* TASK STATEMENT:
All that is needed is every line of the listing below that has "начин".

* DATA PROVIDED:
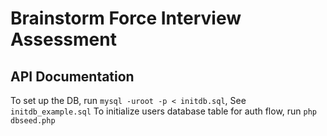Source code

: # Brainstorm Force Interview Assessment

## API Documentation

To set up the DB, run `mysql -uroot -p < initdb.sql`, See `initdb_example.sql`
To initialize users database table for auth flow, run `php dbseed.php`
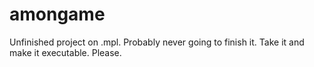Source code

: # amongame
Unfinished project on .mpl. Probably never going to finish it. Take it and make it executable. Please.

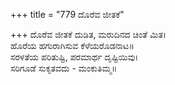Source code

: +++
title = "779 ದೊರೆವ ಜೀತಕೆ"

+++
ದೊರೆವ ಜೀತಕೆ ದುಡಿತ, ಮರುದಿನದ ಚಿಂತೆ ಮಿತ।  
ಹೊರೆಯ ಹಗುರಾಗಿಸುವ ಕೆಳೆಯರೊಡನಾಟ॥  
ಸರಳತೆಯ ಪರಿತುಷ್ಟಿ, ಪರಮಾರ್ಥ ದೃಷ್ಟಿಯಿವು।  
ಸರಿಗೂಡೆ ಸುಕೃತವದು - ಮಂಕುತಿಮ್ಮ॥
...
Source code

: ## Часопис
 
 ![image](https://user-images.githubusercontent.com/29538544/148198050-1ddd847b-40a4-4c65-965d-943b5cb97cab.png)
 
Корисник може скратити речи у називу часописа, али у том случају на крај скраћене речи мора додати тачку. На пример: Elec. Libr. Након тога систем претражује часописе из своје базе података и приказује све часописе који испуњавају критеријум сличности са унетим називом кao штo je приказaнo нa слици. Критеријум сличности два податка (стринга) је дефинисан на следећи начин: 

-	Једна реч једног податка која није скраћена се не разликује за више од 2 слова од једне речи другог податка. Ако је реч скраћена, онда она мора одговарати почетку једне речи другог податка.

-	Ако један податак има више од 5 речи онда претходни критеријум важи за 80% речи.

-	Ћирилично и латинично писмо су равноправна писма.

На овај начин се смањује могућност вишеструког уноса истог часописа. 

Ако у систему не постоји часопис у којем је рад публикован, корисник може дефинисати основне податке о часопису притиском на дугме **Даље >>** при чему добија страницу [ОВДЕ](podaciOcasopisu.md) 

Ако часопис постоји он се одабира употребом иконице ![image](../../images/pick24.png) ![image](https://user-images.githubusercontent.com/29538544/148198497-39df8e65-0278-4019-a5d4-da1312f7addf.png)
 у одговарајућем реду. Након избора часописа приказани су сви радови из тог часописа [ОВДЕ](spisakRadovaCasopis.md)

* WRITTEN SOLUTION:
Корисник може скратити речи у називу часописа, али у том случају на крај скраћене речи мора додати тачку. На пример: Elec. Libr. Након тога систем претражује часописе из своје базе података и приказује све часописе који испуњавају критеријум сличности са унетим називом кao штo je приказaнo нa слици. Критеријум сличности два податка (стринга) је дефинисан на следећи начин: 
На овај начин се смањује могућност вишеструког уноса истог часописа. 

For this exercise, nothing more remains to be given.